**Work item**
Write out the data word for word, taking care that no picture is carried over.

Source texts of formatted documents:
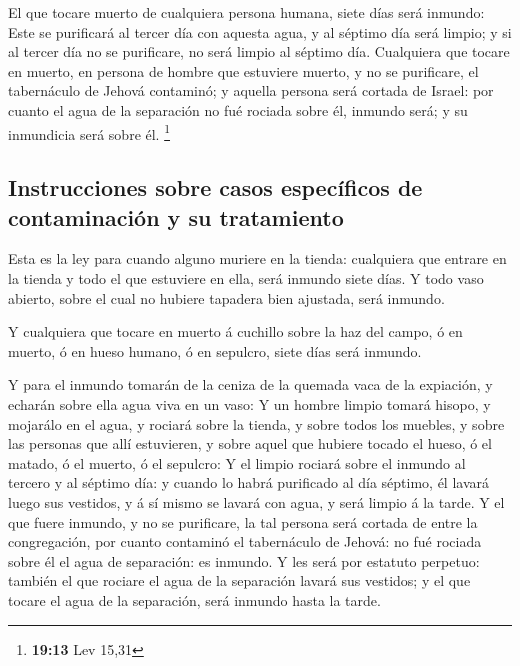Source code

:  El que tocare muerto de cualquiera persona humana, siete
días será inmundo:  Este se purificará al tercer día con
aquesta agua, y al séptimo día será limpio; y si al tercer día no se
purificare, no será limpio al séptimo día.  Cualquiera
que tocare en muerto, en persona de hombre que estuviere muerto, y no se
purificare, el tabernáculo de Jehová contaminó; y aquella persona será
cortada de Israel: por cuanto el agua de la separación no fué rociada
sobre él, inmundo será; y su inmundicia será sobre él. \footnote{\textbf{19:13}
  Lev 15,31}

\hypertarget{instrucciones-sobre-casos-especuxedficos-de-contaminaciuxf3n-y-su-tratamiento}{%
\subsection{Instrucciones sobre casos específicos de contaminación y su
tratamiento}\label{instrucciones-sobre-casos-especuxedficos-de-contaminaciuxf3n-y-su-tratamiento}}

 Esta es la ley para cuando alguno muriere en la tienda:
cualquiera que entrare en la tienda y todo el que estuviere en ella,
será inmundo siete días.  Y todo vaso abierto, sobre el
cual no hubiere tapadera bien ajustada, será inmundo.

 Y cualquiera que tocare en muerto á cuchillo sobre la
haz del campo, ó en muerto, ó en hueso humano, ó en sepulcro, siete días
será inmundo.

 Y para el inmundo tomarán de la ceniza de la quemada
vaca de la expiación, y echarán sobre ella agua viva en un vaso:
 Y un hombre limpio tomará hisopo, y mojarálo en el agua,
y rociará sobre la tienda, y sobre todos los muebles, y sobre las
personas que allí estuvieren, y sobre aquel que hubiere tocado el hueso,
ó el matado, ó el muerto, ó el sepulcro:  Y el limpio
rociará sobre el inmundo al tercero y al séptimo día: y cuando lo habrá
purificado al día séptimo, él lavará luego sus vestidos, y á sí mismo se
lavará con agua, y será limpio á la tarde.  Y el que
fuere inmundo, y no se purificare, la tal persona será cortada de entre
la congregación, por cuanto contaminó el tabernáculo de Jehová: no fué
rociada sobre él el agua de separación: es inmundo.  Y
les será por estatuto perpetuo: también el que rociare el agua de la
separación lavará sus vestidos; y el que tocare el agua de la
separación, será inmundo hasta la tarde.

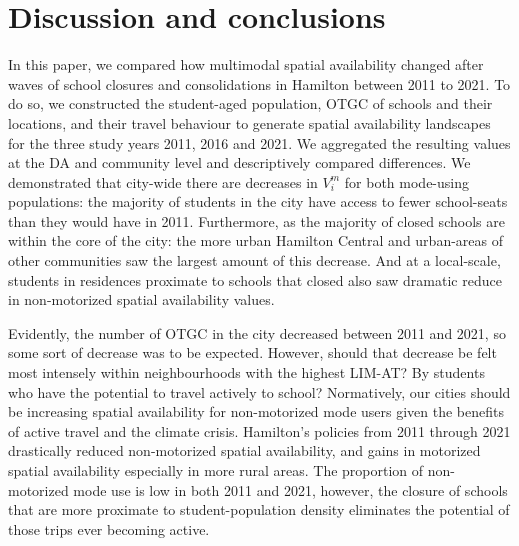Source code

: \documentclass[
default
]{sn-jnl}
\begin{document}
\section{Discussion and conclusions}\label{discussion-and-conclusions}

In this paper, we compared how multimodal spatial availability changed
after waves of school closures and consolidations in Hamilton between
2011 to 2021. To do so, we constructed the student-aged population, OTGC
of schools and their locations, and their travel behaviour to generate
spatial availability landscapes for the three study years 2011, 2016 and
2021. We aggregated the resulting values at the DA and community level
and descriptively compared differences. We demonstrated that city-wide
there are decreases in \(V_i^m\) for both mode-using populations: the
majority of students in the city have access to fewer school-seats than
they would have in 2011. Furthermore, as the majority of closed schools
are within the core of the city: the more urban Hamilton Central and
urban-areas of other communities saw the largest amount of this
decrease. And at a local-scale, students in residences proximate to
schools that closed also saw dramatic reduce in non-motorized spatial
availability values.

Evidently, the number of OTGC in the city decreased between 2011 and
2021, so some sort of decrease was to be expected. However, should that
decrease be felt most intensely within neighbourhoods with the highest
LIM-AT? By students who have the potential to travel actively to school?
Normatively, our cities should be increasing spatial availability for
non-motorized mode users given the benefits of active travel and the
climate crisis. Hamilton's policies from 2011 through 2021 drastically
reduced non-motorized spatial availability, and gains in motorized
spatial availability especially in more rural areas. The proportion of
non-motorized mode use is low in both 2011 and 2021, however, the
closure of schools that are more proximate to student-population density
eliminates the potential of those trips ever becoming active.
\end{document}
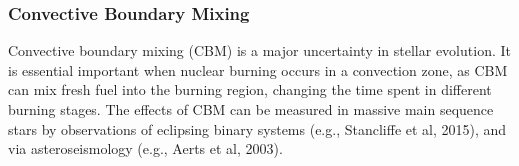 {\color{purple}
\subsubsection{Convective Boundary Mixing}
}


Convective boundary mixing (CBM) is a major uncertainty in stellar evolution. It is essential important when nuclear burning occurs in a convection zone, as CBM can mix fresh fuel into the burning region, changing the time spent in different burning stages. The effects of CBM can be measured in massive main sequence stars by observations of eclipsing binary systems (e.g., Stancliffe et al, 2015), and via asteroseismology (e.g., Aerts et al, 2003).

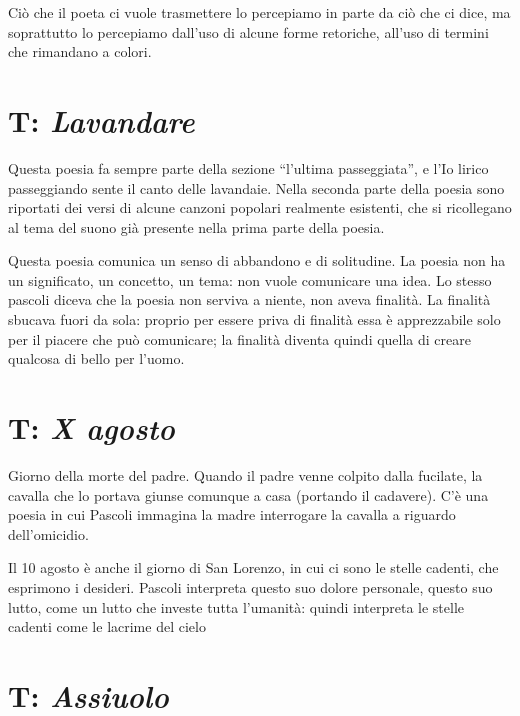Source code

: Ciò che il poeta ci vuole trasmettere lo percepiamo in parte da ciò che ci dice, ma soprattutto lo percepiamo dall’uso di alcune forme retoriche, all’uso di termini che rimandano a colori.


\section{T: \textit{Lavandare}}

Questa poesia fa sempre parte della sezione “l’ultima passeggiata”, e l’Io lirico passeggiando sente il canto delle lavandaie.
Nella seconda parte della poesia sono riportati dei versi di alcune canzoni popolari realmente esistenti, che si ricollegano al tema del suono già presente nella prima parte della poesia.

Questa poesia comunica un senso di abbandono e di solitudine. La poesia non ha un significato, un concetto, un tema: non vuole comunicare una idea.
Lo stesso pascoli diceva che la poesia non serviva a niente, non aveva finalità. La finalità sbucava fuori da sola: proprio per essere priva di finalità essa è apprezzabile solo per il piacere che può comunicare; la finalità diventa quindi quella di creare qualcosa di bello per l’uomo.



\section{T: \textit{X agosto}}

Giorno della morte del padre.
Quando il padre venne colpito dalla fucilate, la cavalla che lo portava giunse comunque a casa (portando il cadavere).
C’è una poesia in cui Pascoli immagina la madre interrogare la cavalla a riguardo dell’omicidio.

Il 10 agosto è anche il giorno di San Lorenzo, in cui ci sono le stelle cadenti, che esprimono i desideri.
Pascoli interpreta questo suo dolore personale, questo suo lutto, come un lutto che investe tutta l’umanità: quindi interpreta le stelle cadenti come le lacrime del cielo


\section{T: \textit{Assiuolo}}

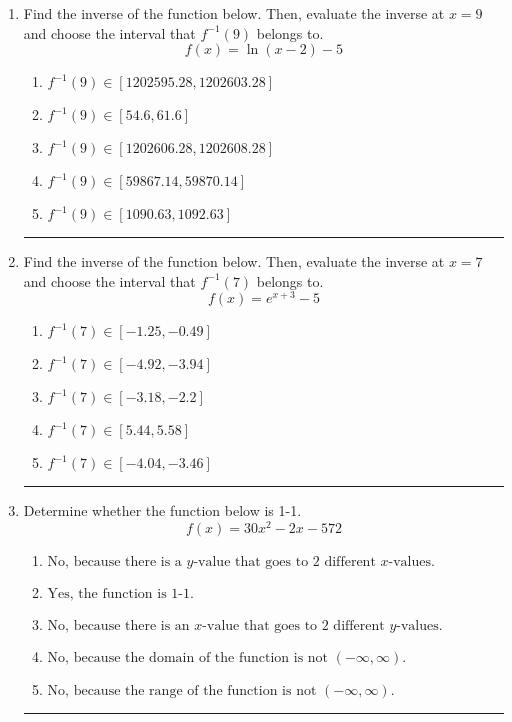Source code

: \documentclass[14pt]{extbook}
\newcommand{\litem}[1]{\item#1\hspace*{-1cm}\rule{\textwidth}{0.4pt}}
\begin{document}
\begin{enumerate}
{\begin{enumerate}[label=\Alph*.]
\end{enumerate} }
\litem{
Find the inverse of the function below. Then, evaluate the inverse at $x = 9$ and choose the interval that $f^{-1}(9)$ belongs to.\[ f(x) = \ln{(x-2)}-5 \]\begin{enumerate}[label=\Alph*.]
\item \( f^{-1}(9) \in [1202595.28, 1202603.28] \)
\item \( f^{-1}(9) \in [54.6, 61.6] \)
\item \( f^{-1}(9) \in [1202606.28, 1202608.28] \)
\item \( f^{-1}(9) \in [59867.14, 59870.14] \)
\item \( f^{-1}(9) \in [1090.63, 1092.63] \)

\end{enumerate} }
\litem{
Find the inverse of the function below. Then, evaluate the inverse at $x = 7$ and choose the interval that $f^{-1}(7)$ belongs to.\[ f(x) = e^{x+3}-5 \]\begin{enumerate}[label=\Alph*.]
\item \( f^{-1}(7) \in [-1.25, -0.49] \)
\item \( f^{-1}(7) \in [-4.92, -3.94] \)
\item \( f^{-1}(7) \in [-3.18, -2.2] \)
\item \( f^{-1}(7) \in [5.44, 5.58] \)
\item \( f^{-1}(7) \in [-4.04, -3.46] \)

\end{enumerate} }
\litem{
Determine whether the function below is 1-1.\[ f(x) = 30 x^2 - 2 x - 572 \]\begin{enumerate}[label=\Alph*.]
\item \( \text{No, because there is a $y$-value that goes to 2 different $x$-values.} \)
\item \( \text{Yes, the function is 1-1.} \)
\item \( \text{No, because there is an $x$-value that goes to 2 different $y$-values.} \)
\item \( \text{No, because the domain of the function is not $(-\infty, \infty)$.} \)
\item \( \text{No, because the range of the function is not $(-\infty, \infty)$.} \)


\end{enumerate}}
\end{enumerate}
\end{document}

**Written answer**
Source code

:  El que tocare muerto de cualquiera persona humana, siete
días será inmundo:  Este se purificará al tercer día con
aquesta agua, y al séptimo día será limpio; y si al tercer día no se
purificare, no será limpio al séptimo día.  Cualquiera
que tocare en muerto, en persona de hombre que estuviere muerto, y no se
purificare, el tabernáculo de Jehová contaminó; y aquella persona será
cortada de Israel: por cuanto el agua de la separación no fué rociada
sobre él, inmundo será; y su inmundicia será sobre él. \footnote{\textbf{19:13}
  Lev 15,31}

\hypertarget{instrucciones-sobre-casos-especuxedficos-de-contaminaciuxf3n-y-su-tratamiento}{%
\subsection{Instrucciones sobre casos específicos de contaminación y su
tratamiento}\label{instrucciones-sobre-casos-especuxedficos-de-contaminaciuxf3n-y-su-tratamiento}}

 Esta es la ley para cuando alguno muriere en la tienda:
cualquiera que entrare en la tienda y todo el que estuviere en ella,
será inmundo siete días.  Y todo vaso abierto, sobre el
cual no hubiere tapadera bien ajustada, será inmundo.

 Y cualquiera que tocare en muerto á cuchillo sobre la
haz del campo, ó en muerto, ó en hueso humano, ó en sepulcro, siete días
será inmundo.

 Y para el inmundo tomarán de la ceniza de la quemada
vaca de la expiación, y echarán sobre ella agua viva en un vaso:
 Y un hombre limpio tomará hisopo, y mojarálo en el agua,
y rociará sobre la tienda, y sobre todos los muebles, y sobre las
personas que allí estuvieren, y sobre aquel que hubiere tocado el hueso,
ó el matado, ó el muerto, ó el sepulcro:  Y el limpio
rociará sobre el inmundo al tercero y al séptimo día: y cuando lo habrá
purificado al día séptimo, él lavará luego sus vestidos, y á sí mismo se
lavará con agua, y será limpio á la tarde.  Y el que
fuere inmundo, y no se purificare, la tal persona será cortada de entre
la congregación, por cuanto contaminó el tabernáculo de Jehová: no fué
rociada sobre él el agua de separación: es inmundo.  Y
les será por estatuto perpetuo: también el que rociare el agua de la
separación lavará sus vestidos; y el que tocare el agua de la
separación, será inmundo hasta la tarde.

Source code

: \documentclass[
default
]{sn-jnl}
\begin{document}
\section{Discussion and conclusions}\label{discussion-and-conclusions}

In this paper, we compared how multimodal spatial availability changed
after waves of school closures and consolidations in Hamilton between
2011 to 2021. To do so, we constructed the student-aged population, OTGC
of schools and their locations, and their travel behaviour to generate
spatial availability landscapes for the three study years 2011, 2016 and
2021. We aggregated the resulting values at the DA and community level
and descriptively compared differences. We demonstrated that city-wide
there are decreases in \(V_i^m\) for both mode-using populations: the
majority of students in the city have access to fewer school-seats than
they would have in 2011. Furthermore, as the majority of closed schools
are within the core of the city: the more urban Hamilton Central and
urban-areas of other communities saw the largest amount of this
decrease. And at a local-scale, students in residences proximate to
schools that closed also saw dramatic reduce in non-motorized spatial
availability values.

Evidently, the number of OTGC in the city decreased between 2011 and
2021, so some sort of decrease was to be expected. However, should that
decrease be felt most intensely within neighbourhoods with the highest
LIM-AT? By students who have the potential to travel actively to school?
Normatively, our cities should be increasing spatial availability for
non-motorized mode users given the benefits of active travel and the
climate crisis. Hamilton's policies from 2011 through 2021 drastically
reduced non-motorized spatial availability, and gains in motorized
spatial availability especially in more rural areas. The proportion of
non-motorized mode use is low in both 2011 and 2021, however, the
closure of schools that are more proximate to student-population density
eliminates the potential of those trips ever becoming active.
\end{document}
 {\color{purple}
\subsubsection{Convective Boundary Mixing}
}


Convective boundary mixing (CBM) is a major uncertainty in stellar evolution. It is essential important when nuclear burning occurs in a convection zone, as CBM can mix fresh fuel into the burning region, changing the time spent in different burning stages. The effects of CBM can be measured in massive main sequence stars by observations of eclipsing binary systems (e.g., Stancliffe et al, 2015), and via asteroseismology (e.g., Aerts et al, 2003).

Source code

: Ciò che il poeta ci vuole trasmettere lo percepiamo in parte da ciò che ci dice, ma soprattutto lo percepiamo dall’uso di alcune forme retoriche, all’uso di termini che rimandano a colori.


\section{T: \textit{Lavandare}}

Questa poesia fa sempre parte della sezione “l’ultima passeggiata”, e l’Io lirico passeggiando sente il canto delle lavandaie.
Nella seconda parte della poesia sono riportati dei versi di alcune canzoni popolari realmente esistenti, che si ricollegano al tema del suono già presente nella prima parte della poesia.

Questa poesia comunica un senso di abbandono e di solitudine. La poesia non ha un significato, un concetto, un tema: non vuole comunicare una idea.
Lo stesso pascoli diceva che la poesia non serviva a niente, non aveva finalità. La finalità sbucava fuori da sola: proprio per essere priva di finalità essa è apprezzabile solo per il piacere che può comunicare; la finalità diventa quindi quella di creare qualcosa di bello per l’uomo.



\section{T: \textit{X agosto}}

Giorno della morte del padre.
Quando il padre venne colpito dalla fucilate, la cavalla che lo portava giunse comunque a casa (portando il cadavere).
C’è una poesia in cui Pascoli immagina la madre interrogare la cavalla a riguardo dell’omicidio.

Il 10 agosto è anche il giorno di San Lorenzo, in cui ci sono le stelle cadenti, che esprimono i desideri.
Pascoli interpreta questo suo dolore personale, questo suo lutto, come un lutto che investe tutta l’umanità: quindi interpreta le stelle cadenti come le lacrime del cielo


\section{T: \textit{Assiuolo}}

Source code

: \documentclass[14pt]{extbook}
\newcommand{\litem}[1]{\item#1\hspace*{-1cm}\rule{\textwidth}{0.4pt}}
\begin{document}
\begin{enumerate}
{\begin{enumerate}[label=\Alph*.]
\end{enumerate} }
\litem{
Find the inverse of the function below. Then, evaluate the inverse at $x = 9$ and choose the interval that $f^{-1}(9)$ belongs to.\[ f(x) = \ln{(x-2)}-5 \]\begin{enumerate}[label=\Alph*.]
\item \( f^{-1}(9) \in [1202595.28, 1202603.28] \)
\item \( f^{-1}(9) \in [54.6, 61.6] \)
\item \( f^{-1}(9) \in [1202606.28, 1202608.28] \)
\item \( f^{-1}(9) \in [59867.14, 59870.14] \)
\item \( f^{-1}(9) \in [1090.63, 1092.63] \)

\end{enumerate} }
\litem{
Find the inverse of the function below. Then, evaluate the inverse at $x = 7$ and choose the interval that $f^{-1}(7)$ belongs to.\[ f(x) = e^{x+3}-5 \]\begin{enumerate}[label=\Alph*.]
\item \( f^{-1}(7) \in [-1.25, -0.49] \)
\item \( f^{-1}(7) \in [-4.92, -3.94] \)
\item \( f^{-1}(7) \in [-3.18, -2.2] \)
\item \( f^{-1}(7) \in [5.44, 5.58] \)
\item \( f^{-1}(7) \in [-4.04, -3.46] \)

\end{enumerate} }
\litem{
Determine whether the function below is 1-1.\[ f(x) = 30 x^2 - 2 x - 572 \]\begin{enumerate}[label=\Alph*.]
\item \( \text{No, because there is a $y$-value that goes to 2 different $x$-values.} \)
\item \( \text{Yes, the function is 1-1.} \)
\item \( \text{No, because there is an $x$-value that goes to 2 different $y$-values.} \)
\item \( \text{No, because the domain of the function is not $(-\infty, \infty)$.} \)
\item \( \text{No, because the range of the function is not $(-\infty, \infty)$.} \)


\end{enumerate}}
\end{enumerate}
\end{document}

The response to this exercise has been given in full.